We were the last on site (although the French usually manage to squeeze a few extra in when they want) – I really wanted a beer after the stress of the day but prudence meant (actually Janette’s insistence) that I try the new pump before any alcohol passes my lips (didn’t want to wire it up wrong and blow the fuses).
Hooray for Hilma – she has a new water pump – probably the first in her 17yrs of existence – and it worked. Positively blown away with the pressure we took glee in watching it spurt out, then we realised we needed to be careful with the water – it’s not on tap you know!
BEER TIME 😊

Bad, bad, naughty pump (but then it may be 18 yrs old).

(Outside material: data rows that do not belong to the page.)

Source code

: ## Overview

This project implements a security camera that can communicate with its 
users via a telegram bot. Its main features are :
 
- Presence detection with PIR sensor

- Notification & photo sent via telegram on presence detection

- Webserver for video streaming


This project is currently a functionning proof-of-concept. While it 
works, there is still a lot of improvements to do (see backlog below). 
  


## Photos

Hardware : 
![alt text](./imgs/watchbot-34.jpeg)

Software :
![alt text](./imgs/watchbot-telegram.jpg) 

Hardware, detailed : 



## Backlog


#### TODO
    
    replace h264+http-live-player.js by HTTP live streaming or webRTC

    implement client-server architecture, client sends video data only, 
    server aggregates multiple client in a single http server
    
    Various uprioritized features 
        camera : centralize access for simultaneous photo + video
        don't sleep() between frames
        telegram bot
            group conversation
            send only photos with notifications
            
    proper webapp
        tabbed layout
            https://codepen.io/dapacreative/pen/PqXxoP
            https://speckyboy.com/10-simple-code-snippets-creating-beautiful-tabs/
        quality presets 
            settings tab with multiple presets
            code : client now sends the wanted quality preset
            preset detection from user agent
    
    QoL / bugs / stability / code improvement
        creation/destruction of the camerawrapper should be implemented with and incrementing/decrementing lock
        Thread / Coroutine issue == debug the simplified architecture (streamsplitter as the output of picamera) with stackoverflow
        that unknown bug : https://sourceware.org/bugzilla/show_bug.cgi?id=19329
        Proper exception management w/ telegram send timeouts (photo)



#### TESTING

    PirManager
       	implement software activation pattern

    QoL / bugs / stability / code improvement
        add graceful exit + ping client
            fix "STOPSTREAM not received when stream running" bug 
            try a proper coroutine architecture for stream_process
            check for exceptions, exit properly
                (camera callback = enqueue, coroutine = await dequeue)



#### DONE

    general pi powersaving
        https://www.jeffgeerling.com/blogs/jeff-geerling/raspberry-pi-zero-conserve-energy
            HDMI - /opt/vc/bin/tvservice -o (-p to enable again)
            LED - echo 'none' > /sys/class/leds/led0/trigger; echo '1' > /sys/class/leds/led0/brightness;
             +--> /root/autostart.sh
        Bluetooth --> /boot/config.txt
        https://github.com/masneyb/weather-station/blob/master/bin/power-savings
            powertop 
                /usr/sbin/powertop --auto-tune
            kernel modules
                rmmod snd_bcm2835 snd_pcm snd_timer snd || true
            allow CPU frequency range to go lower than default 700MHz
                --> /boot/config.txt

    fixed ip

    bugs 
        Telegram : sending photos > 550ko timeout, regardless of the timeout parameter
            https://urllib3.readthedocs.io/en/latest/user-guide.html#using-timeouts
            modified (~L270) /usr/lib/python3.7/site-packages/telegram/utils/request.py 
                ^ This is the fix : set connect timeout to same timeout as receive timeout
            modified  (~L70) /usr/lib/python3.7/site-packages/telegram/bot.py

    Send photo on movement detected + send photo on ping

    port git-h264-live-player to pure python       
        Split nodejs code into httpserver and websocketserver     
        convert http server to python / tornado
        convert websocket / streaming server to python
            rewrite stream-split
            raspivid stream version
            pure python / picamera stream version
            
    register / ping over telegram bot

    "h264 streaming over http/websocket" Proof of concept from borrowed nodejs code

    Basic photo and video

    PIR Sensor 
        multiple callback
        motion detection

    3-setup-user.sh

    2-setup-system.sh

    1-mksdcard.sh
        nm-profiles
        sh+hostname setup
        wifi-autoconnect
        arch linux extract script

You can’t see it but our brand new pump is in there and what power, boy what power she has

22nd September (Day 13)
Hoping for a better day

I arose early and tottered off to get my morning baguette and found the town square getting ready for the market. With moving on every day or two it’s pot luck whether we come across a market or not, so we wanted to make the most of this one. A quick breakfast and we launch ourselves into the fray of ‘combien monsieur or madame’?, attempt to not look like tourists by going to the local’s café (ha ha) – and stand out like a sore thumb!

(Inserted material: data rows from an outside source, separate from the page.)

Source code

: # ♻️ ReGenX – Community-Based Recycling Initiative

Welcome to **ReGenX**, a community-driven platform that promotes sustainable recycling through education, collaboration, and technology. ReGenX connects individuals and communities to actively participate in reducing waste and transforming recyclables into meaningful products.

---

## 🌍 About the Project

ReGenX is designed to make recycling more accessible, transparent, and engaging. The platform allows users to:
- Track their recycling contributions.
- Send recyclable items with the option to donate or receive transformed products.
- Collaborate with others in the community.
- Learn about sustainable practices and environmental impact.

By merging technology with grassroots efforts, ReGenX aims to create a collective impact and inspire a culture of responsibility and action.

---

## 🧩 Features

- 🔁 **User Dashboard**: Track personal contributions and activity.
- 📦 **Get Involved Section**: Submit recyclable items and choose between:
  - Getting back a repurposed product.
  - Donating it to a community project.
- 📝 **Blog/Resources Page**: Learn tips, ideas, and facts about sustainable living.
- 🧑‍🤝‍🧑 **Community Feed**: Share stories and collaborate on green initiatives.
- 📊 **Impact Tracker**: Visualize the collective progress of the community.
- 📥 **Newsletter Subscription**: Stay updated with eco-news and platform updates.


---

Montoire-sur-Loir market produce


We get into buying mode with the veggies and discuss the possibility of an evening meal out, finally deciding on a huge slice of tuna and some prawns to cook on the Cadac (gas barby). We did eat out at lunchtime and with all the bread I am eating (I love French bread – how can you not) I’m noticing a little spare tyre starting to appear around the midriff. Since my marathon in April (in 25°C heat) I have only run 2 or 3 times and feel decidedly unfit. This boulangeries and patisseries are not helping!
After lunch Janette had identified a small town within striking distance of our bicycle fitness level – Troo. The guides showed it was full of ‘Troglodyte’ caves? Troo is a village built precariously into a limestone hillside. The village consists of many (and I mean many, many) staircases taking you up and down into different parts of it. Nowadays the caves that were originally hewn out for homes are used as storage cellars – one or two were even used as bakeries and café’s in the past and have been semi-preserved for historical importance (and to attract the tourists like us). When we (eventually) reached the very top of the village after a couple of wrong turns we were rewarded with a fantastic panoramic view over the Loir valley.

Troo – caves and all

Time to head back and work off in advance some of that choue bun (religeuse) that I would be eating after supper – really I ask you – what am I doing to my body!

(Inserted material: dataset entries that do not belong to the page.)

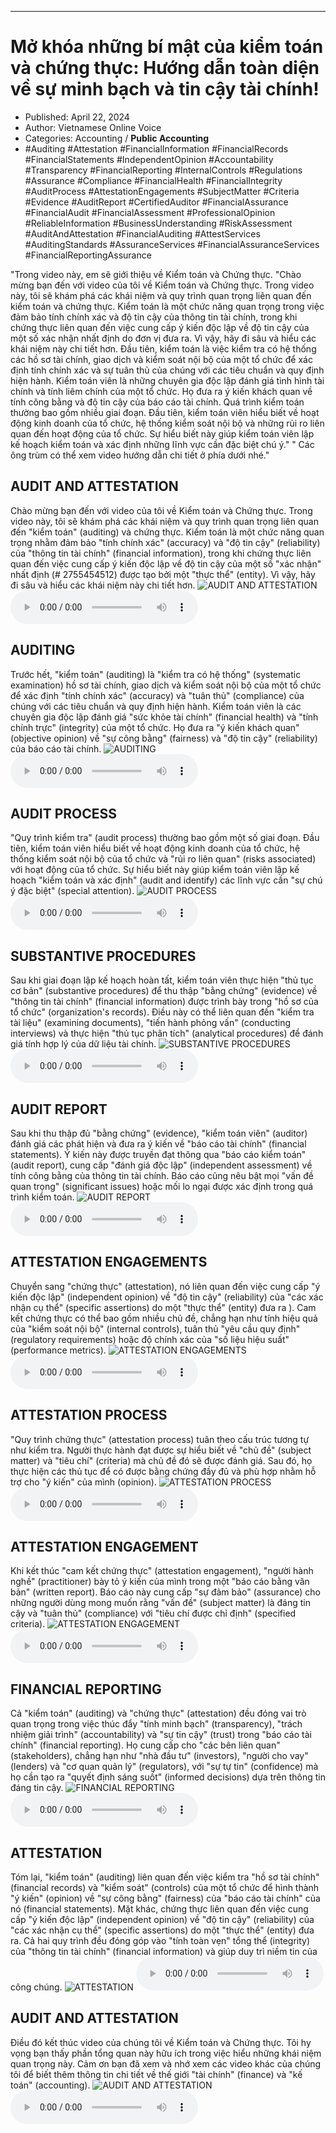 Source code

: 
---

# Mở khóa những bí mật của kiểm toán và chứng thực: Hướng dẫn toàn diện về sự minh bạch và tin cậy tài chính!

- Published: April 22, 2024
- Author: Vietnamese Online Voice
- Categories: Accounting / **Public Accounting**
- #Auditing #Attestation #FinancialInformation #FinancialRecords #FinancialStatements #IndependentOpinion #Accountability #Transparency #FinancialReporting #InternalControls #Regulations #Assurance #Compliance #FinancialHealth #FinancialIntegrity #AuditProcess #AttestationEngagements #SubjectMatter #Criteria #Evidence #AuditReport #CertifiedAuditor #FinancialAssurance #FinancialAudit #FinancialAssessment #ProfessionalOpinion #ReliableInformation #BusinessUnderstanding #RiskAssessment #AuditAndAttestation #FinancialAuditing #AttestServices #AuditingStandards #AssuranceServices #FinancialAssuranceServices #FinancialReportingAssurance

"Trong video này, em sẽ giới thiệu về Kiểm toán và Chứng thực. "Chào mừng bạn đến với video của tôi về Kiểm toán và Chứng thực. Trong video này, tôi sẽ khám phá các khái niệm và quy trình quan trọng liên quan đến kiểm toán và chứng thực. Kiểm toán là một chức năng quan trọng trong việc đảm bảo tính chính xác và độ tin cậy của thông tin tài chính, trong khi chứng thực liên quan đến việc cung cấp ý kiến ​​độc lập về độ tin cậy của một số xác nhận nhất định do đơn vị đưa ra. Vì vậy, hãy đi sâu và hiểu các khái niệm này chi tiết hơn. Đầu tiên, kiểm toán là việc kiểm tra có hệ thống các hồ sơ tài chính, giao dịch và kiểm soát nội bộ của một tổ chức để xác định tính chính xác và sự tuân thủ của chúng với các tiêu chuẩn và quy định hiện hành. Kiểm toán viên là những chuyên gia độc lập đánh giá tình hình tài chính và tính liêm chính của một tổ chức. Họ đưa ra ý kiến ​​khách quan về tính công bằng và độ tin cậy của báo cáo tài chính. Quá trình kiểm toán thường bao gồm nhiều giai đoạn. Đầu tiên, kiểm toán viên hiểu biết về hoạt động kinh doanh của tổ chức, hệ thống kiểm soát nội bộ và những rủi ro liên quan đến hoạt động của tổ chức. Sự hiểu biết này giúp kiểm toán viên lập kế hoạch kiểm toán và xác định những lĩnh vực cần đặc biệt chú ý." " Các ông trùm có thể xem video hướng dẫn chi tiết ở phía dưới nhé."


## AUDIT AND ATTESTATION

Chào mừng bạn đến với video của tôi về Kiểm toán và Chứng thực. Trong video này, tôi sẽ khám phá các khái niệm và quy trình quan trọng liên quan đến "kiểm toán" (auditing) và chứng thực. Kiểm toán là một chức năng quan trọng nhằm đảm bảo "tính chính xác" (accuracy) và "độ tin cậy" (reliability) của "thông tin tài chính" (financial information), trong khi chứng thực liên quan đến việc cung cấp ý kiến ​​độc lập về độ tin cậy của một số "xác nhận" nhất định (# 2755454512) được tạo bởi một "thực thể" (entity). Vì vậy, hãy đi sâu và hiểu các khái niệm này chi tiết hơn.
![AUDIT AND ATTESTATION](https://http-archiver-apis-production-80.schnworks.com/storage/images/transitions/2024-04-22/transition-2154838508-Montserrat-Black-283593.jpg)
<audio controls>
    <source src="https://http-archiver-apis-production-80.schnworks.com/storage/audio/file-17944322443.mp3" type="audio/mpeg">
</audio>



## AUDITING

Trước hết, "kiểm toán" (auditing) là "kiểm tra có hệ thống" (systematic examination) hồ sơ tài chính, giao dịch và kiểm soát nội bộ của một tổ chức để xác định "tính chính xác" (accuracy) và "tuân thủ" (compliance) của chúng với các tiêu chuẩn và quy định hiện hành. Kiểm toán viên là các chuyên gia độc lập đánh giá "sức khỏe tài chính" (financial health) và "tính chính trực" (integrity) của một tổ chức. Họ đưa ra "ý kiến ​​khách quan" (objective opinion) về "sự công bằng" (fairness) và "độ tin cậy" (reliability) của báo cáo tài chính.
![AUDITING](https://http-archiver-apis-production-80.schnworks.com/storage/images/transitions/2024-04-22/transition-9405221303-Montserrat-Regular-1A237E.jpg)
<audio controls>
    <source src="https://http-archiver-apis-production-80.schnworks.com/storage/audio/file-6791640263.mp3" type="audio/mpeg">
</audio>



## AUDIT PROCESS

"Quy trình kiểm tra" (audit process) thường bao gồm một số giai đoạn. Đầu tiên, kiểm toán viên hiểu biết về hoạt động kinh doanh của tổ chức, hệ thống kiểm soát nội bộ của tổ chức và "rủi ro liên quan" (risks associated) với hoạt động của tổ chức. Sự hiểu biết này giúp kiểm toán viên lập kế hoạch "kiểm toán và xác định" (audit and identify) các lĩnh vực cần "sự chú ý đặc biệt" (special attention).
![AUDIT PROCESS](https://http-archiver-apis-production-80.schnworks.com/storage/images/transitions/2024-04-22/transition--10875871175-Montserrat-SemiBold-4A148C.jpg)
<audio controls>
    <source src="https://http-archiver-apis-production-80.schnworks.com/storage/audio/file-52132724977.mp3" type="audio/mpeg">
</audio>



## SUBSTANTIVE PROCEDURES

Sau khi giai đoạn lập kế hoạch hoàn tất, kiểm toán viên thực hiện "thủ tục cơ bản" (substantive procedures) để thu thập "bằng chứng" (evidence) về "thông tin tài chính" (financial information) được trình bày trong "hồ sơ của tổ chức" (organization's records). Điều này có thể liên quan đến "kiểm tra tài liệu" (examining documents), "tiến hành phỏng vấn" (conducting interviews) và thực hiện "thủ tục phân tích" (analytical procedures) để đánh giá tính hợp lý của dữ liệu tài chính.
![SUBSTANTIVE PROCEDURES](https://http-archiver-apis-production-80.schnworks.com/storage/images/transitions/2024-04-22/transition--48543339702-Montserrat-Medium-673AB7.jpg)
<audio controls>
    <source src="https://http-archiver-apis-production-80.schnworks.com/storage/audio/file-4221506442.mp3" type="audio/mpeg">
</audio>



## AUDIT REPORT

Sau khi thu thập đủ "bằng chứng" (evidence), "kiểm toán viên" (auditor) đánh giá các phát hiện và đưa ra ý kiến ​​về "báo cáo tài chính" (financial statements). Ý kiến ​​này được truyền đạt thông qua "báo cáo kiểm toán" (audit report), cung cấp "đánh giá độc lập" (independent assessment) về tính công bằng của thông tin tài chính. Báo cáo cũng nêu bật mọi "vấn đề quan trọng" (significant issues) hoặc mối lo ngại được xác định trong quá trình kiểm toán.
![AUDIT REPORT](https://http-archiver-apis-production-80.schnworks.com/storage/images/transitions/2024-04-22/transition-5364996390-Montserrat-SemiBold-1A237E.jpg)
<audio controls>
    <source src="https://http-archiver-apis-production-80.schnworks.com/storage/audio/file-63424526211.mp3" type="audio/mpeg">
</audio>



## ATTESTATION ENGAGEMENTS

Chuyển sang "chứng thực" (attestation), nó liên quan đến việc cung cấp "ý kiến ​​độc lập" (independent opinion) về "độ tin cậy" (reliability) của "các xác nhận cụ thể" (specific assertions) do một "thực thể" (entity) đưa ra ). Cam kết chứng thực có thể bao gồm nhiều chủ đề, chẳng hạn như tính hiệu quả của "kiểm soát nội bộ" (internal controls), tuân thủ "yêu cầu quy định" (regulatory requirements) hoặc độ chính xác của "số liệu hiệu suất" (performance metrics).
![ATTESTATION ENGAGEMENTS](https://http-archiver-apis-production-80.schnworks.com/storage/images/transitions/2024-04-22/transition-10767630325-Montserrat-SemiBold-303F9F.jpg)
<audio controls>
    <source src="https://http-archiver-apis-production-80.schnworks.com/storage/audio/file-4301112260.mp3" type="audio/mpeg">
</audio>



## ATTESTATION PROCESS

"Quy trình chứng thực" (attestation process) tuân theo cấu trúc tương tự như kiểm tra. Người thực hành đạt được sự hiểu biết về "chủ đề" (subject matter) và "tiêu chí" (criteria) mà chủ đề đó sẽ được đánh giá. Sau đó, họ thực hiện các thủ tục để có được bằng chứng đầy đủ và phù hợp nhằm hỗ trợ cho "ý kiến" của mình (opinion).
![ATTESTATION PROCESS](https://http-archiver-apis-production-80.schnworks.com/storage/images/transitions/2024-04-22/transition--30170101860-Montserrat-ExtraBold-004895.jpg)
<audio controls>
    <source src="https://http-archiver-apis-production-80.schnworks.com/storage/audio/file-2217494711.mp3" type="audio/mpeg">
</audio>



## ATTESTATION ENGAGEMENT

Khi kết thúc "cam kết chứng thực" (attestation engagement), "người hành nghề" (practitioner) bày tỏ ý kiến ​​của mình trong một "báo cáo bằng văn bản" (written report). Báo cáo này cung cấp "sự đảm bảo" (assurance) cho những người dùng mong muốn rằng "vấn đề" (subject matter) là đáng tin cậy và "tuân thủ" (compliance) với "tiêu chí được chỉ định" (specified criteria).
![ATTESTATION ENGAGEMENT](https://http-archiver-apis-production-80.schnworks.com/storage/images/transitions/2024-04-22/transition-921390211-Montserrat-ExtraBold-004895.jpg)
<audio controls>
    <source src="https://http-archiver-apis-production-80.schnworks.com/storage/audio/file-3027287015.mp3" type="audio/mpeg">
</audio>



## FINANCIAL REPORTING

Cả "kiểm toán" (auditing) và "chứng thực" (attestation) đều đóng vai trò quan trọng trong việc thúc đẩy "tính minh bạch" (transparency), "trách nhiệm giải trình" (accountability) và "sự tin cậy" (trust) trong "báo cáo tài chính" (financial reporting). Họ cung cấp cho "các bên liên quan" (stakeholders), chẳng hạn như "nhà đầu tư" (investors), "người cho vay" (lenders) và "cơ quan quản lý" (regulators), với "sự tự tin" (confidence) mà họ cần tạo ra "quyết định sáng suốt" (informed decisions) dựa trên thông tin đáng tin cậy.
![FINANCIAL REPORTING](https://http-archiver-apis-production-80.schnworks.com/storage/images/transitions/2024-04-22/transition-1239592304-Montserrat-Bold-7B1FA2.jpg)
<audio controls>
    <source src="https://http-archiver-apis-production-80.schnworks.com/storage/audio/file-51539817251.mp3" type="audio/mpeg">
</audio>



## ATTESTATION

Tóm lại, "kiểm toán" (auditing) liên quan đến việc kiểm tra "hồ sơ tài chính" (financial records) và "kiểm soát" (controls) của một tổ chức để hình thành "ý kiến" (opinion) về "sự công bằng" (fairness) của "báo cáo tài chính" của nó (financial statements). Mặt khác, chứng thực liên quan đến việc cung cấp "ý kiến ​​độc lập" (independent opinion) về "độ tin cậy" (reliability) của "các xác nhận cụ thể" (specific assertions) do một "thực thể" (entity) đưa ra. Cả hai quy trình đều đóng góp vào "tính toàn vẹn" tổng thể (integrity) của "thông tin tài chính" (financial information) và giúp duy trì niềm tin của công chúng.
![ATTESTATION](https://http-archiver-apis-production-80.schnworks.com/storage/images/transitions/2024-04-22/transition-31661857405-Montserrat-Regular-303F9F.jpg)
<audio controls>
    <source src="https://http-archiver-apis-production-80.schnworks.com/storage/audio/file-32296340697.mp3" type="audio/mpeg">
</audio>



## AUDIT AND ATTESTATION

Điều đó kết thúc video của chúng tôi về Kiểm toán và Chứng thực. Tôi hy vọng bạn thấy phần tổng quan này hữu ích trong việc hiểu những khái niệm quan trọng này. Cảm ơn bạn đã xem và nhớ xem các video khác của chúng tôi để biết thêm thông tin chi tiết về thế giới "tài chính" (finance) và "kế toán" (accounting).
![AUDIT AND ATTESTATION](https://http-archiver-apis-production-80.schnworks.com/storage/images/transitions/2024-04-22/transition--13879227504-Montserrat-Bold-4A148C.jpg)
<audio controls>
    <source src="https://http-archiver-apis-production-80.schnworks.com/storage/audio/file-43178408230.mp3" type="audio/mpeg">
</audio>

La Religeuse – more like the ‘devil’s’ cake to me

23rd September (Day 14)
A travelling day

Nothing to report here really. The weather was so awful we decide to make a run for the North and make up a day of travelling so we can put our feet up and try a camp site on the coast. Well, that’s the plan – but this is a fluid holiday so we’ll see. We do end up for the evening in Rugles which has a lovely write up in the Aire book but we felt didn’t really inspire us so we will be moving on tomorrow.

France 2018 – to the Auvergne (made it!!) – days 10 & 11

19th September (Day 10)
Aubusson & Tolkien

10 days in and we have finally made it to the Auvergne! We are stopping at Camping La Perle about 12km from Aubusson – the most prominent tapestry and weaving centre of Europe, in fact a UNESCO site.
After a morning walk we drove into Aubusson ready for a 2hr lunch at Les Maison du Pont followed by a walk around the 2 main museums of tapestry. One houses some contemporary tapestries in 6 rooms of a very old house which is the Office du Tourisme – the contrast between an old building and more modern tapestries was fascinating. It was here we found out that the artist who creates what is called a ‘cartoon’ for the weaver to follow and in traditional Aubusson style is done in reverse.

The Tapestry Museum in Aubusson – the amount of colours being employed is amazing


Inbetween the two tapestry museum visits we came across a tiny studio with the artist producing some very different pieces of work. They reminded me of the Cirque du Soleil and on discussing this with the artist (in my best french of course) he enlightened me and told me they wee after the style of Cirque de la Luna (is there such a troupe? – I’ll have to google it!).

Strangely different sculptures to be found in a little studio – Aubusson

The sculptor at work


The second venue was the Cité Internationale de la Tapissaire. It can take anything up to a month for 1 sq metre of tapestry to be completed – when you see the size of some of the works one wonders how they keep motivated. I guess it’s like a painting, you slowly see it develop. We learnt such a lot in such a short space of time I could not do justice to it here. My suggestion would be to get online and have a look. One of the most amazing projects the venue is tackling is turning a series of J.R.R. Tolkien’s original illustrations into tapestries. Since negotiations with the Tolkien estate started in 2013 they have chosen 14 illustrations and have manged to complete the first in April this year after starting it last November. The technique harks back to the 16th & 17th Centuries when tapestries were used to tell a story – also they are utilising the colour styles of those centuries (5 only in a group of greens or blues or reds, etc) which leads to a more co-ordinated pallet.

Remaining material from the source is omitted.